Re: [PATCH resend] mm/memory-failure: fix hugetlb_lock AA deadlock in get_huge_page_for_hwpoison

From: Kefeng Wang

Date: Fri May 22 2026 - 05:20:48 EST




On 5/22/2026 9:03 AM, Wupeng Ma wrote:
Two concurrent madvise(MADV_HWPOISON) calls on the same hugetlb page
can trigger a recursive spinlock self-deadlock (AA deadlock) on
hugetlb_lock when racing with a concurrent unmap:

thread#0 thread#1
-------- --------
madvise(folio, MADV_HWPOISON)
-> poisons the folio successfully
madvise(folio, MADV_HWPOISON) unmap(folio)
try_memory_failure_hugetlb
get_huge_page_for_hwpoison
spin_lock_irq(&hugetlb_lock) <- held
__get_huge_page_for_hwpoison
hugetlb_update_hwpoison()
-> MF_HUGETLB_FOLIO_PRE_POISONED
goto out:
folio_put()
refcount: 1 -> 0
free_huge_folio()
spin_lock_irqsave(&hugetlb_lock)
-> AA DEADLOCK!

The out: path in __get_huge_page_for_hwpoison() calls folio_put() to
drop the GUP reference while the hugetlb_lock is still held by the
hugetlb.c wrapper get_huge_page_for_hwpoison().
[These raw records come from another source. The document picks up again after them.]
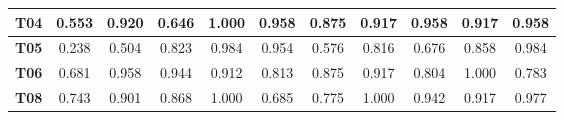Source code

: \begin{table}[htbp]
\begin{tabular}{|c|cccccccccc|}
		\textbf{T04}                                             & \multicolumn{1}{c|}{0.553}                               & \multicolumn{1}{c|}{0.920}                               & \multicolumn{1}{c|}{0.646}                               & \multicolumn{1}{c|}{1.000}                               & \multicolumn{1}{c|}{0.958}                               & \multicolumn{1}{c|}{0.875}                               & \multicolumn{1}{c|}{0.917}                               & \multicolumn{1}{c|}{0.958}                               & \multicolumn{1}{c|}{0.917}                               & 0.958                        \\ \hline
		\rowcolor[HTML]{F2F2F2} 
		\textbf{T05}                                             & \multicolumn{1}{c|}{\cellcolor[HTML]{F2F2F2}0.238}       & \multicolumn{1}{c|}{\cellcolor[HTML]{F2F2F2}0.504}       & \multicolumn{1}{c|}{\cellcolor[HTML]{F2F2F2}0.823}       & \multicolumn{1}{c|}{\cellcolor[HTML]{F2F2F2}0.984}       & \multicolumn{1}{c|}{\cellcolor[HTML]{F2F2F2}0.954}       & \multicolumn{1}{c|}{\cellcolor[HTML]{F2F2F2}0.576}       & \multicolumn{1}{c|}{\cellcolor[HTML]{F2F2F2}0.816}       & \multicolumn{1}{c|}{\cellcolor[HTML]{F2F2F2}0.676}       & \multicolumn{1}{c|}{\cellcolor[HTML]{F2F2F2}0.858}       & 0.984                        \\ \hline
		\textbf{T06}                                             & \multicolumn{1}{c|}{0.681}                               & \multicolumn{1}{c|}{0.958}                               & \multicolumn{1}{c|}{0.944}                               & \multicolumn{1}{c|}{0.912}                               & \multicolumn{1}{c|}{0.813}                               & \multicolumn{1}{c|}{0.875}                               & \multicolumn{1}{c|}{0.917}                               & \multicolumn{1}{c|}{0.804}                               & \multicolumn{1}{c|}{1.000}                               & 0.783                        \\ \hline
		\rowcolor[HTML]{F2F2F2} 
		\textbf{T08}                                             & \multicolumn{1}{c|}{\cellcolor[HTML]{F2F2F2}0.743}       & \multicolumn{1}{c|}{\cellcolor[HTML]{F2F2F2}0.901}       & \multicolumn{1}{c|}{\cellcolor[HTML]{F2F2F2}0.868}       & \multicolumn{1}{c|}{\cellcolor[HTML]{F2F2F2}1.000}       & \multicolumn{1}{c|}{\cellcolor[HTML]{F2F2F2}0.685}       & \multicolumn{1}{c|}{\cellcolor[HTML]{F2F2F2}0.775}       & \multicolumn{1}{c|}{\cellcolor[HTML]{F2F2F2}1.000}       & \multicolumn{1}{c|}{\cellcolor[HTML]{F2F2F2}0.942}       & \multicolumn{1}{c|}{\cellcolor[HTML]{F2F2F2}0.917}       & 0.977                        \\ \hline

\end{tabular}
\end{table}

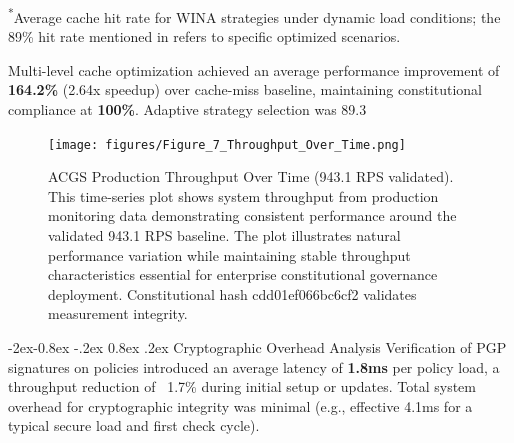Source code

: \documentclass[manuscript,screen,9pt]{acmart}
\makeatletter
\renewcommand\subsubsection{\@startsection{subsubsection}{3}{\z@}%
  {-2ex\@plus -0.8ex \@minus -.2ex}%
  {0.8ex \@plus .2ex}%
  {\normalfont\normalsize\bfseries}}
\makeatother
\begin{document}
\begin{table}[htbp]
	\begin{minipage}{\linewidth}\footnotesize \textsuperscript{*}Average cache hit rate for WINA strategies under dynamic load conditions; the 89\% hit rate mentioned in  refers to specific optimized scenarios.\end{minipage}
\end{table}
Multi-level cache optimization achieved an average performance improvement of \textbf{164.2\%} (2.64x speedup) over cache-miss baseline, maintaining constitutional compliance at \textbf{100\%}. Adaptive strategy selection was 89.3%

\FloatBarrier %
\begin{figure}[!htb]
	\centering
	\texttt{[image: figures/Figure\_7\_Throughput\_Over\_Time.png]}
	\caption[ACGS Production Throughput Over Time]{ACGS Production Throughput Over Time (943.1 RPS validated). This time-series plot shows system throughput from production monitoring data demonstrating consistent performance around the validated 943.1 RPS baseline. The plot illustrates natural performance variation while maintaining stable throughput characteristics essential for enterprise constitutional governance deployment. Constitutional hash cdd01ef066bc6cf2\cite{perf-report} validates measurement integrity.}
	\label{fig:throughput_over_time}
\end{figure}

\subsubsection{Cryptographic Overhead Analysis}
\label{subsubsec:cryptographic_overhead}
Verification of PGP signatures on policies introduced an average latency of \textbf{1.8ms} per policy load, a throughput reduction of ~1.7\% during initial setup or updates. Total system overhead for cryptographic integrity was minimal (e.g., effective 4.1ms for a typical secure load and first check cycle).
\end{document}
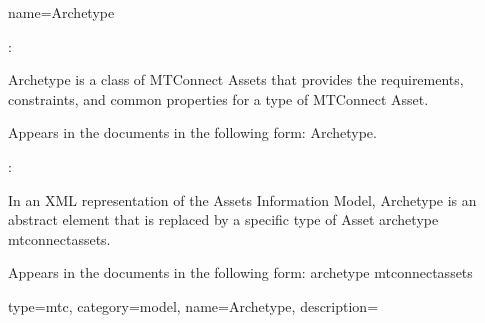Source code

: {
  name={Archetype}
}
{
  :
  
  Archetype is a class of MTConnect Assets that provides the requirements, constraints, and common properties for a type of MTConnect Asset.

  Appears in the documents in the following form: Archetype.

  :
  
  In an XML representation of the Assets Information Model, Archetype is an abstract element that is replaced by a specific type of Asset \gls{archetype mtconnectassets}. 
  
  Appears in the documents in the following form: \gls{archetype mtconnectassets}
}


{
  type=mtc,
  category=model,
  name={Archetype},
  description={}
}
If concurrent unmap
has released the page table mapping reference, folio_put() drops the
folio refcount to zero, triggering free_huge_folio() which attempts
to re-acquire the non-recursive hugetlb_lock.

Fix this by moving hugetlb_lock acquisition from the hugetlb.c wrapper
into get_huge_page_for_hwpoison(). Place spin_unlock_irq() before the
folio_put() at the out: label so the folio is always released outside
the lock.

Fixes: 405ce051236c ("mm/hwpoison: fix race between hugetlb free/demotion and memory_failure_hugetlb()")
Signed-off-by: Wupeng Ma <mawupeng1@xxxxxxxxxx>

Reviewed-by: Kefeng Wang <wangkefeng.wang@xxxxxxxxxx>